BEGIN Given entries

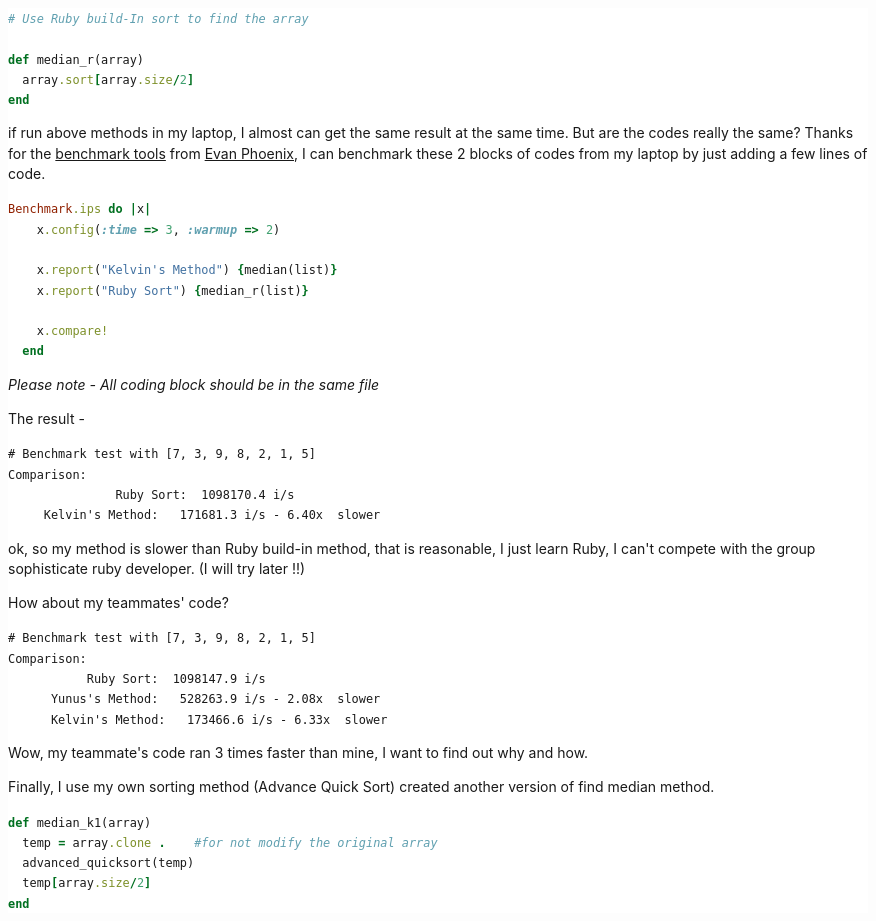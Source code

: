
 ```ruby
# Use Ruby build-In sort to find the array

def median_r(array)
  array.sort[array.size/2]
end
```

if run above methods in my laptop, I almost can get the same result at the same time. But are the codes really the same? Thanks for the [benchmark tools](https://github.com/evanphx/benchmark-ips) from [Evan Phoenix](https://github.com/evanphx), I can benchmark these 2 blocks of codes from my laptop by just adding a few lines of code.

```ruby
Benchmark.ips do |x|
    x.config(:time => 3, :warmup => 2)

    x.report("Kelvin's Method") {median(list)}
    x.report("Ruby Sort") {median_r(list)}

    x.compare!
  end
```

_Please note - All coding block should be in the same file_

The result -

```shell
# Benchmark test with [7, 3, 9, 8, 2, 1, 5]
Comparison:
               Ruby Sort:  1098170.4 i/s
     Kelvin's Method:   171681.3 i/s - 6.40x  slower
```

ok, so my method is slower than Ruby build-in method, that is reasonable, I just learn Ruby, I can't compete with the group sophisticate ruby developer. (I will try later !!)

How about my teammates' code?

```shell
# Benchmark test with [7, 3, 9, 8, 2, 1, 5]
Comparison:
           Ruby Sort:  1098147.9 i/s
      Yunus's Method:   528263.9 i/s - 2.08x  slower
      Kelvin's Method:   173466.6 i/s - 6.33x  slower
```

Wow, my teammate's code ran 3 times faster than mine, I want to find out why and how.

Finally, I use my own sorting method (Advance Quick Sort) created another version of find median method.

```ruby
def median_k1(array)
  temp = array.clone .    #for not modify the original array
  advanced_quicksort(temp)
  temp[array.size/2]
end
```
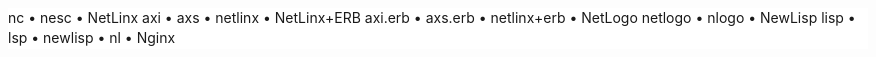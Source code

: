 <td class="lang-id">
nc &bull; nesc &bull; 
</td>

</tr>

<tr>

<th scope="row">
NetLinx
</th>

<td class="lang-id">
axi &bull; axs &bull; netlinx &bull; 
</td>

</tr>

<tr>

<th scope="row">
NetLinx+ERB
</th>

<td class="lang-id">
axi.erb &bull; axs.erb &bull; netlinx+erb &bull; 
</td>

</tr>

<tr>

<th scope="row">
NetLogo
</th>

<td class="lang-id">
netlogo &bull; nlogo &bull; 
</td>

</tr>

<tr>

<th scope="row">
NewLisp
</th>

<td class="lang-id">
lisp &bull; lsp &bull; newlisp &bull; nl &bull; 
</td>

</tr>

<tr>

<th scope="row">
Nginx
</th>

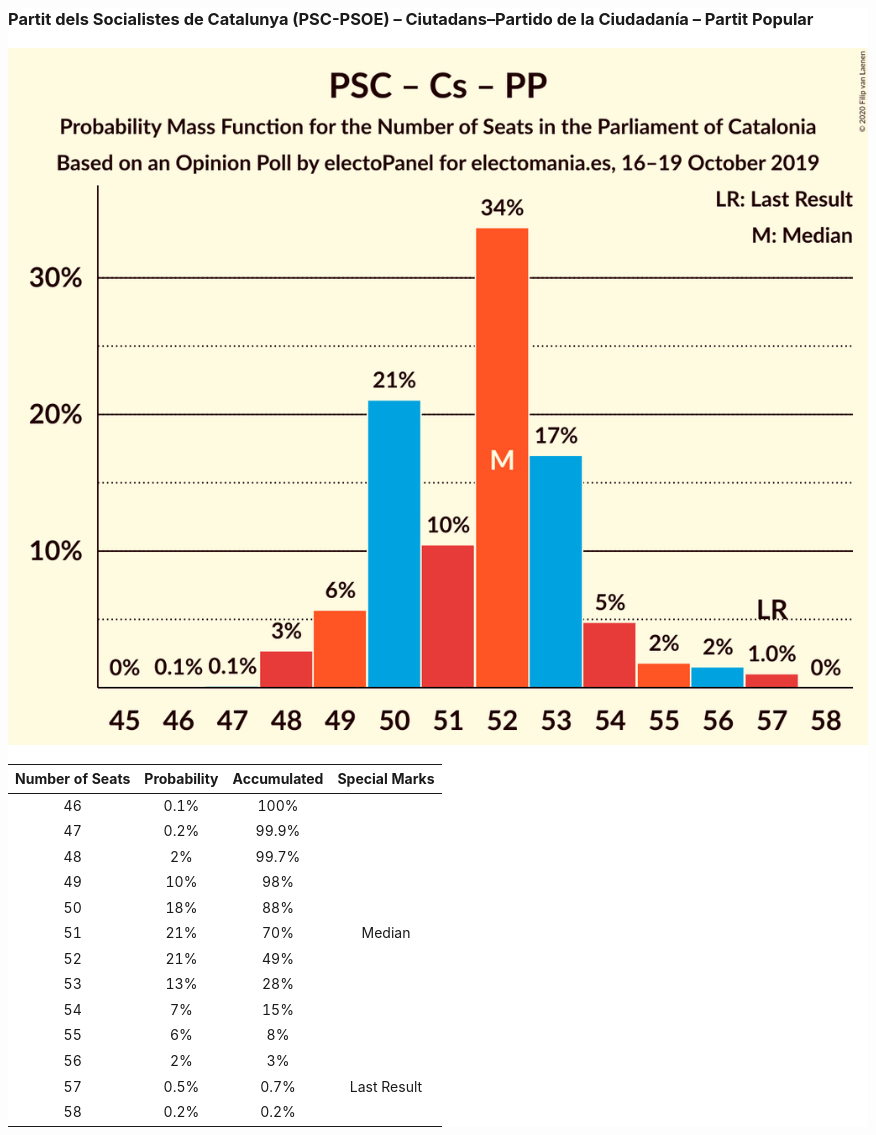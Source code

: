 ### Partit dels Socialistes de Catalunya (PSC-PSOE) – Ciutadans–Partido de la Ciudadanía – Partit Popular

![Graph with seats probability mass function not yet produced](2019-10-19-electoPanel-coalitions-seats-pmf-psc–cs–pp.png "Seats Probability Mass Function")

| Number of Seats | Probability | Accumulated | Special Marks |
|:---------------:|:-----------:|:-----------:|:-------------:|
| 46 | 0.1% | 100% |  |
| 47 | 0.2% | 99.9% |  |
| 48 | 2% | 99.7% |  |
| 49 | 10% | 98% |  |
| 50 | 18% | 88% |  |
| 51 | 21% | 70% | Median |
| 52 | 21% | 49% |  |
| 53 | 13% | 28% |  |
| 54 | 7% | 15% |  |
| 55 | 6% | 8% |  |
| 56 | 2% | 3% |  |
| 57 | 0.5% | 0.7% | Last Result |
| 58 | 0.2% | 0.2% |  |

END Given entries
BEGIN Given entries

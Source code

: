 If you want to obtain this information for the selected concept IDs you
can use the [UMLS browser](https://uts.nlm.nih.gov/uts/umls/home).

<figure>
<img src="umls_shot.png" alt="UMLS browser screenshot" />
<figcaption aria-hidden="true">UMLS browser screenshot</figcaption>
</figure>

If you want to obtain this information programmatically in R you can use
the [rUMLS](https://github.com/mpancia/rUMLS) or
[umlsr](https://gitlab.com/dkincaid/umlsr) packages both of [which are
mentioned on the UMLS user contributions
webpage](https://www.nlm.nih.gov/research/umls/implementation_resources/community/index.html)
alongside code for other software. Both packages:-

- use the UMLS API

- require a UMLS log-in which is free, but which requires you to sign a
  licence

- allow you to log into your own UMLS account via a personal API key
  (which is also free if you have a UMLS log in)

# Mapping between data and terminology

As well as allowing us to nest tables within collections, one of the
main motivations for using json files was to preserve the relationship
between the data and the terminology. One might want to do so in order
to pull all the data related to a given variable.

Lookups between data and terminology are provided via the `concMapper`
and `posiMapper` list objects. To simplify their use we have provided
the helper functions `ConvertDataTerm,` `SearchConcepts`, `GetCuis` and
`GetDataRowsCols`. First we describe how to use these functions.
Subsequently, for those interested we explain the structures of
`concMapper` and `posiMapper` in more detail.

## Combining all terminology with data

END Given entries

■ Work to complete
Each line containing "between" belongs in the answer; pick these out of the material and copy them.

■ Exercise result
# Mapping between data and terminology
between the data and the terminology. One might want to do so in order
Lookups between data and terminology are provided via the `concMapper`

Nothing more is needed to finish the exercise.